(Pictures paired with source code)
BEGIN
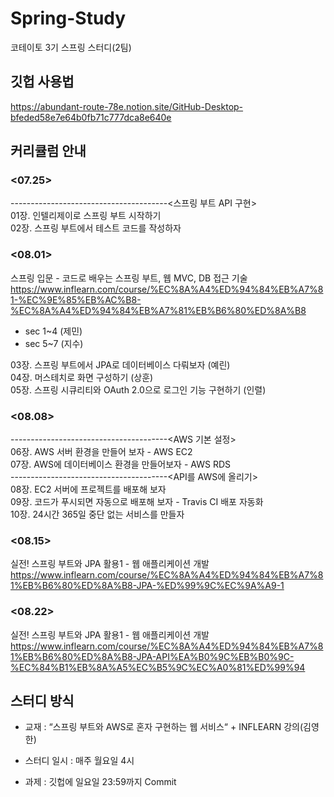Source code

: # Spring-Study
코테이토 3기 스프링 스터디(2팀)


## 깃헙 사용법  
https://abundant-route-78e.notion.site/GitHub-Desktop-bfeded58e7e64b0fb71c777dca8e640e
## 커리큘럼 안내  

### <07.25>  
---------------------------------------<스프링 부트 API 구현>   
01장. 인텔리제이로 스프링 부트 시작하기  
02장. 스프링 부트에서 테스트 코드를 작성하자  

### <08.01>  
<INFLEARN> 스프링 입문 - 코드로 배우는 스프링 부트, 웹 MVC, DB 접근 기술  
https://www.inflearn.com/course/%EC%8A%A4%ED%94%84%EB%A7%81-%EC%9E%85%EB%AC%B8-%EC%8A%A4%ED%94%84%EB%A7%81%EB%B6%80%ED%8A%B8  
- sec 1~4 (제민)
- sec 5~7 (지수)  
  
03장. 스프링 부트에서 JPA로 데이터베이스 다뤄보자 (예린)  
04장. 머스테치로 화면 구성하기 (상훈)  
05장. 스프링 시큐리티와 OAuth 2.0으로 로그인 기능 구현하기 (인렬)  

### <08.08>  
  
---------------------------------------<AWS 기본 설정>  
06장. AWS 서버 환경을 만들어 보자 - AWS EC2  
07장. AWS에 데이터베이스 환경을 만들어보자 - AWS RDS  
---------------------------------------<API를 AWS에 올리기>   
08장. EC2 서버에 프로젝트를 배포해 보자  
09장. 코드가 푸시되면 자동으로 배포해 보자 - Travis CI 배포 자동화  
10장. 24시간 365일 중단 없는 서비스를 만들자 

### <08.15>  
<INFLERAN> 실전! 스프링 부트와 JPA 활용1 - 웹 애플리케이션 개발  
https://www.inflearn.com/course/%EC%8A%A4%ED%94%84%EB%A7%81%EB%B6%80%ED%8A%B8-JPA-%ED%99%9C%EC%9A%A9-1  

### <08.22>  
<INFLERAN> 실전! 스프링 부트와 JPA 활용1 - 웹 애플리케이션 개발  
https://www.inflearn.com/course/%EC%8A%A4%ED%94%84%EB%A7%81%EB%B6%80%ED%8A%B8-JPA-API%EA%B0%9C%EB%B0%9C-%EC%84%B1%EB%8A%A5%EC%B5%9C%EC%A0%81%ED%99%94  


## 스터디 방식  
- 교재 : “스프링 부트와 AWS로 혼자 구현하는 웹 서비스“  + INFLEARN 강의(김영한)

- 스터디 일시 : 매주 월요일 4시  

- 과제 : 깃헙에 일요일 23:59까지 Commit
END
### Exercise directions
The range runs from the line with "---------------------------------------<스프링 부트 API" to the last line of the entries above, both included. Restate it word for word.

### Task answer
---------------------------------------<스프링 부트 API 구현>   
01장. 인텔리제이로 스프링 부트 시작하기  
02장. 스프링 부트에서 테스트 코드를 작성하자  

### <08.01>  
<INFLEARN> 스프링 입문 - 코드로 배우는 스프링 부트, 웹 MVC, DB 접근 기술  
https://www.inflearn.com/course/%EC%8A%A4%ED%94%84%EB%A7%81-%EC%9E%85%EB%AC%B8-%EC%8A%A4%ED%94%84%EB%A7%81%EB%B6%80%ED%8A%B8  
- sec 1~4 (제민)
- sec 5~7 (지수)  
  
03장. 스프링 부트에서 JPA로 데이터베이스 다뤄보자 (예린)  
04장. 머스테치로 화면 구성하기 (상훈)  
05장. 스프링 시큐리티와 OAuth 2.0으로 로그인 기능 구현하기 (인렬)  

### <08.08>  
  
---------------------------------------<AWS 기본 설정>  
06장. AWS 서버 환경을 만들어 보자 - AWS EC2  
07장. AWS에 데이터베이스 환경을 만들어보자 - AWS RDS  
---------------------------------------<API를 AWS에 올리기>   
08장. EC2 서버에 프로젝트를 배포해 보자  
09장. 코드가 푸시되면 자동으로 배포해 보자 - Travis CI 배포 자동화  
10장. 24시간 365일 중단 없는 서비스를 만들자 

### <08.15>  
<INFLERAN> 실전! 스프링 부트와 JPA 활용1 - 웹 애플리케이션 개발  
https://www.inflearn.com/course/%EC%8A%A4%ED%94%84%EB%A7%81%EB%B6%80%ED%8A%B8-JPA-%ED%99%9C%EC%9A%A9-1  

### <08.22>  
<INFLERAN> 실전! 스프링 부트와 JPA 활용1 - 웹 애플리케이션 개발  
https://www.inflearn.com/course/%EC%8A%A4%ED%94%84%EB%A7%81%EB%B6%80%ED%8A%B8-JPA-API%EA%B0%9C%EB%B0%9C-%EC%84%B1%EB%8A%A5%EC%B5%9C%EC%A0%81%ED%99%94  


## 스터디 방식  
- 교재 : “스프링 부트와 AWS로 혼자 구현하는 웹 서비스“  + INFLEARN 강의(김영한)

- 스터디 일시 : 매주 월요일 4시  

- 과제 : 깃헙에 일요일 23:59까지 Commit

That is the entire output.